At many professional events, there is a growing number of Gen Y’s who are fresh and enthusiastic about the future of their chosen career. These may well be the young professionals who are able to best communicate with students. Whether it’s via Facebook posts, tweets, podcast or even ‘old school’ face-to-face communication, we need to actively spread the word of financial planning. After all, there’s no point keeping it as the best kept secret in the world.

As an aside, being a Gen X, I feel it’s okay to delegate the task of engaging with students to the Gen Y’s!

In addition, many people are unaware that FPA student membership is free. If every financial planner who knows a student, who might be interested in pursuing a career in financial planning, send them the following link: fpa.com.au/membership/become-a-member/student/

Who knows, we might just find the next crop of up-and-coming CFP professionals ready to help more Australians achieve their financial goals.

 

Daryl La’Brooy CFP®

Financial Adviser, Hillross Financial Services

Licensee: Hillross Financial Services

There has to be an outreach program of information and education designed for students in schools and universities around the country.

As it’s going to be difficult for the FPA to undertake this program on its own, it has to develop a program, which members of the FPA can take to their local high school. Once the principal of the school is engaged, then presentations can be held in the classroom by the adviser who has volunteered to present to the students.

State education departments may have to be engaged to obtain permission to speak to school principals or for the adviser presentations to form part of the annual curriculum.

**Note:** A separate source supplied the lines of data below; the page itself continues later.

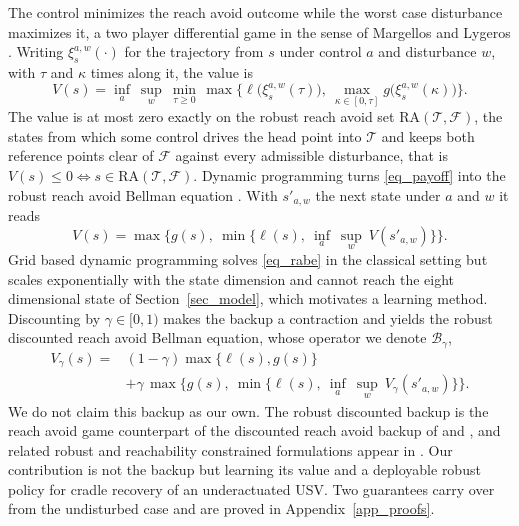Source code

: \documentclass[5p,times,authoryear]{elsarticle}
\begin{document}
The control minimizes the reach avoid outcome while the worst case disturbance maximizes it, a two player differential game in the sense of Margellos and Lygeros \citep{margellos2011hamilton, fisac2015reach, hsu2021safety}. Writing $\xi^{a,w}_s(\cdot)$ for the trajectory from $s$ under control $a$ and disturbance $w$, with $\tau$ and $\kappa$ times along it, the value is
\begin{equation}\label{eq_payoff}
V(s) = \inf_{a}\ \sup_{w}\ \min_{\tau\ge 0}\, \max\Big\{ \ell\big(\xi^{a,w}_s(\tau)\big),\ \max_{\kappa\in[0,\tau]} g\big(\xi^{a,w}_s(\kappa)\big) \Big\}.
\end{equation}
The value is at most zero exactly on the robust reach avoid set $\mathrm{RA}(\mathcal{T},\mathcal{F})$, the states from which some control drives the head point into $\mathcal{T}$ and keeps both reference points clear of $\mathcal{F}$ against every admissible disturbance, that is $V(s)\le 0 \iff s\in\mathrm{RA}(\mathcal{T},\mathcal{F})$. Dynamic programming turns \eqref{eq_payoff} into the robust reach avoid Bellman equation \citep{hsu2021safety}. With $s'_{a,w}$ the next state under $a$ and $w$ it reads
\begin{equation}\label{eq_rabe}
V(s) = \max\Big\{ g(s),\ \min\big\{ \ell(s),\ \inf_{a}\ \sup_{w}\ V(s'_{a,w}) \big\} \Big\}.
\end{equation}
Grid based dynamic programming solves \eqref{eq_rabe} in the classical setting but scales exponentially with the state dimension and cannot reach the eight dimensional state of Section~\ref{sec_model}, which motivates a learning method. Discounting by $\gamma\in[0,1)$ makes the backup a contraction \citep{fisac2019bridging, hsu2021safety} and yields the robust discounted reach avoid Bellman equation, whose operator we denote $\mathcal{B}_\gamma$,
\begin{equation}\label{eq_drabe}
\begin{aligned}
V_\gamma(s) = {}& (1-\gamma)\max\{\ell(s), g(s)\} \\
&+ \gamma\,\max\Big\{ g(s),\ \min\big\{ \ell(s),\ \inf_{a}\ \sup_{w}\ V_\gamma(s'_{a,w}) \big\} \Big\}.
\end{aligned}
\end{equation}
We do not claim this backup as our own. The robust discounted backup is the reach avoid game counterpart of the discounted reach avoid backup of \citet{hsu2021safety} and \citet{fisac2019bridging}, and related robust and reachability constrained formulations appear in \citet{li2023robust, hsu2023isaacs, yu2022reachability}. Our contribution is not the backup but learning its value and a deployable robust policy for cradle recovery of an underactuated USV. Two guarantees carry over from the undisturbed case and are proved in Appendix~\ref{app_proofs}.
\end{document}
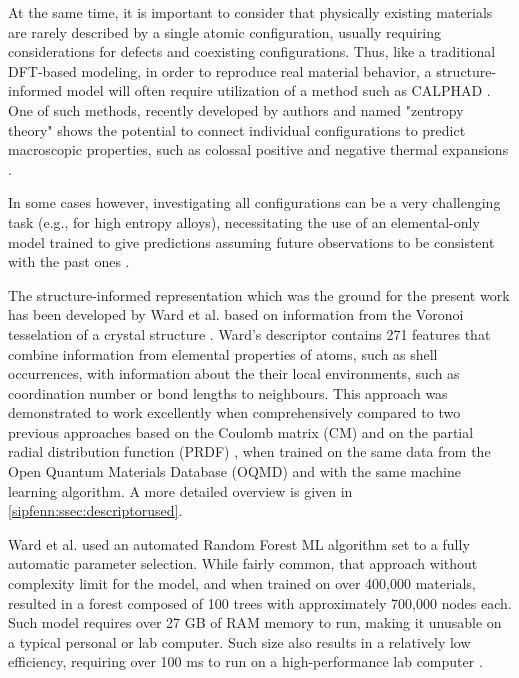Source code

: At the same time, it is important to consider that physically existing materials are rarely described by a single atomic configuration, usually requiring considerations for defects and coexisting configurations. Thus, like a traditional DFT-based modeling, in order to reproduce real material behavior, a structure-informed model will often require utilization of a method such as CALPHAD \cite{Kaufman1970ComputerMetals, Liu2018OceanLearning}. One of such methods, recently developed by authors and named "zentropy theory" shows the potential to connect individual configurations to predict macroscopic properties, such as colossal positive and negative thermal expansions \cite{Liu2022ZentropyExpansion}.

In some cases however, investigating all configurations can be a very challenging task (e.g., for high entropy alloys), necessitating the use of an elemental-only model trained to give predictions assuming future observations to be consistent with the past ones \cite{Debnath2021GenerativeAlloys}. 

\label{sipfenn:ssec:specificapproach}

The structure-informed representation which was the ground for the present work has been developed by Ward et al. based on information from the Voronoi tesselation of a crystal structure \cite{Ward2017IncludingTessellations}. Ward's descriptor contains 271 features that combine information from elemental properties of atoms, such as shell occurrences, with information about the their local environments, such as coordination number or bond lengths to neighbours. This approach was demonstrated to work excellently when comprehensively compared to two previous approaches based on the Coulomb matrix (CM) \cite{Schutt2014HowProperties} and on the partial radial distribution function (PRDF) \cite{Seko2017RepresentationProperties}, when trained on the same data from the Open Quantum Materials Database (OQMD) and with the same machine learning algorithm. A more detailed overview is given in \ref{sipfenn:ssec:descriptorused}.

Ward et al. used an automated Random Forest ML algorithm \cite{Ward2017IncludingTessellations} set to a fully automatic parameter selection. While fairly common, that approach without complexity limit for the model, and when trained on over 400,000 materials, resulted in a forest composed of 100 trees with approximately 700,000 nodes each. Such model requires over 27 GB of RAM memory to run, making it unusable on a typical personal or lab computer. Such size also results in a relatively low efficiency, requiring over 100 ms to run on a high-performance lab computer \cite{Ward2017IncludingTessellations}.

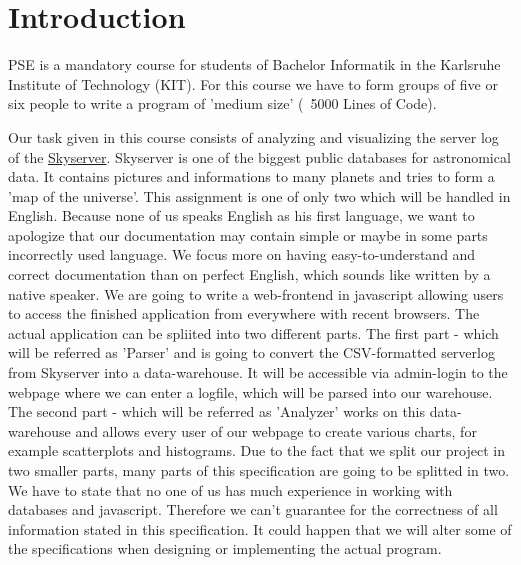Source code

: \section*{Introduction}
PSE is a mandatory course for students of Bachelor Informatik in the Karlsruhe Institute of Technology (KIT). 
For this course we have to form groups of five or six people to write a program of 'medium size' (~5000 Lines of Code).

 Our task given in this course consists of
analyzing and visualizing the server log of the \href{http://skyserver.sdss.org/public/en/}{Skyserver}.
Skyserver is one of the biggest public databases for astronomical data. It contains pictures and informations to many planets
and tries to form a 'map of the universe'.
\newline\newline
This assignment is one of only two which will be handled 
in English.
Because none of us speaks English as his first language, 
we want to apologize that our documentation may contain simple 
or maybe in some parts incorrectly used language. We focus more on 
having easy-to-understand and correct documentation 
than on perfect English, which sounds like written by a native speaker.
\newline\newline
We are going to write a web-frontend in javascript allowing users 
to access the finished application from everywhere
with recent browsers. The actual application can be spliited into two 
different parts. The first part - which will be referred as 'Parser' and is going to convert the CSV-formatted 
serverlog from Skyserver into a data-warehouse. It will
be accessible via admin-login to the webpage where we can enter a 
logfile, which will be parsed into our warehouse.
The second part - which will be referred as 'Analyzer' works on this data-warehouse 
and allows every user of our webpage to create various charts, 
for example scatterplots and histograms.
Due to the fact that we split our project in two smaller parts, 
many parts of this specification are going to be splitted in two.
\newline
\newline
We have to state that no one of us has much experience in working 
with databases and javascript.
Therefore we can't guarantee for the correctness of all information 
stated in this specification.
It could happen that we will alter some of the specifications when designing or 
implementing the actual program.
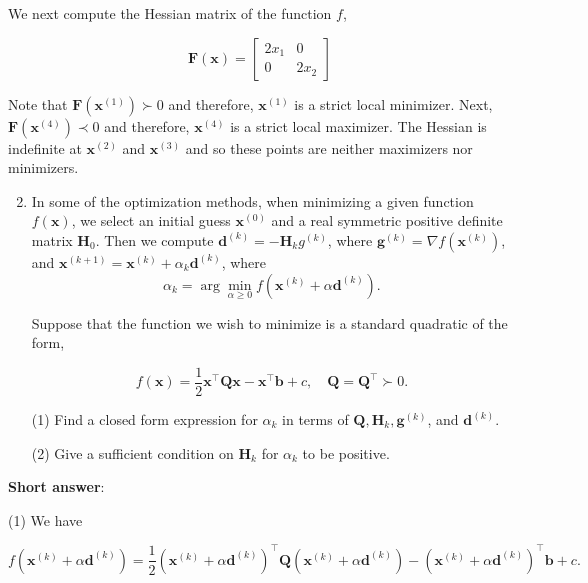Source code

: We next compute the Hessian matrix of the function \(f\),

\[
	\boldsymbol{F}(\boldsymbol{x})=\left[\begin{array}{cc}
		2 x_{1} & 0 \\
		0 & 2 x_{2}
	\end{array}\right]
\]

Note that \(\boldsymbol{F}\left(\boldsymbol{x}^{(1)}\right) \succ 0\) and therefore, \(\boldsymbol{x}^{(1)}\) is a strict local minimizer. Next, \(\boldsymbol{F}\left(\boldsymbol{x}^{(4)}\right) \prec 0\) and therefore, \(\boldsymbol{x}^{(4)}\) is a strict local maximizer. The Hessian is indefinite at \(\boldsymbol{x}^{(2)}\) and \(\boldsymbol{x}^{(3)}\) and so these points are neither maximizers nor minimizers.

\begin{enumerate}
	\setcounter{enumi}{1}
	\item In some of the optimization methods, when minimizing a given function \(f(\boldsymbol{x})\), we select an initial guess \(\boldsymbol{x}^{(0)}\) and a real symmetric positive definite matrix \(\boldsymbol{H}_{0}\). Then we compute \(\boldsymbol{d}^{(k)}=-\boldsymbol{H}_{k} g^{(k)}\), where \(\boldsymbol{g}^{(k)}=\nabla f\left(\boldsymbol{x}^{(k)}\right)\), and \(\boldsymbol{x}^{(k+1)}=\boldsymbol{x}^{(k)}+\alpha_{k} \boldsymbol{d}^{(k)}\), where
	\[
		\alpha_{k}=\arg \min _{\alpha \geq 0} f\left(\boldsymbol{x}^{(k)}+\alpha \boldsymbol{d}^{(k)}\right) .
	\]

	Suppose that the function we wish to minimize is a standard quadratic of the form,
	
	\[
		f(\boldsymbol{x})=\frac{1}{2} \boldsymbol{x}^{\top} \boldsymbol{Q} \boldsymbol{x} - \boldsymbol{x}^{\top} \boldsymbol{b}+c, \quad \boldsymbol{Q}=\boldsymbol{Q}^{\top} \succ 0 .
	\]
	
	(1) Find a closed form expression for \(\alpha_{k}\) in terms of \(\boldsymbol{Q}, \boldsymbol{H}_{k}, \boldsymbol{g}^{(k)}\), and \(\boldsymbol{d}^{(k)}\).
	
	(2) Give a sufficient condition on \(\boldsymbol{H}_{k}\) for \(\alpha_{k}\) to be positive.

\end{enumerate}


\textbf{Short answer}:

(1) We have

\[
	f\left(\boldsymbol{x}^{(k)}+\alpha \boldsymbol{d}^{(k)}\right) = 
	\frac{1}{2}\left(\boldsymbol{x}^{(k)}+\alpha \boldsymbol{d}^{(k)}\right)^{\top} \boldsymbol{Q} \left(\boldsymbol{x}^{(k)}+\alpha \boldsymbol{d}^{(k)}\right)-\left(\boldsymbol{x}^{(k)}+\alpha \boldsymbol{d}^{(k)}\right)^{\top} \boldsymbol{b}+c .
\]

At tertiary level, the FPA may need to work with relevant faculties to include financial planning as part of business and commence courses. This is happening to some extent now.

As only about 10 per cent of Australians use a financial planner, not many people know the profession well. As the barriers to entry are set to increase from 1 January 2019, it’s time to ensure some of the best and brightest students get an opportunity to consider financial planning as a serious career option.

Some career paths are fairly limiting, financial planning on the other hand is extremely broad and varied. Informing students of the variety of areas encompassing financial planning, will be a key to attracting them.

Also, providing students with examples of how we help people through client stories, will demonstrate what a fulfilling profession financial planning really is.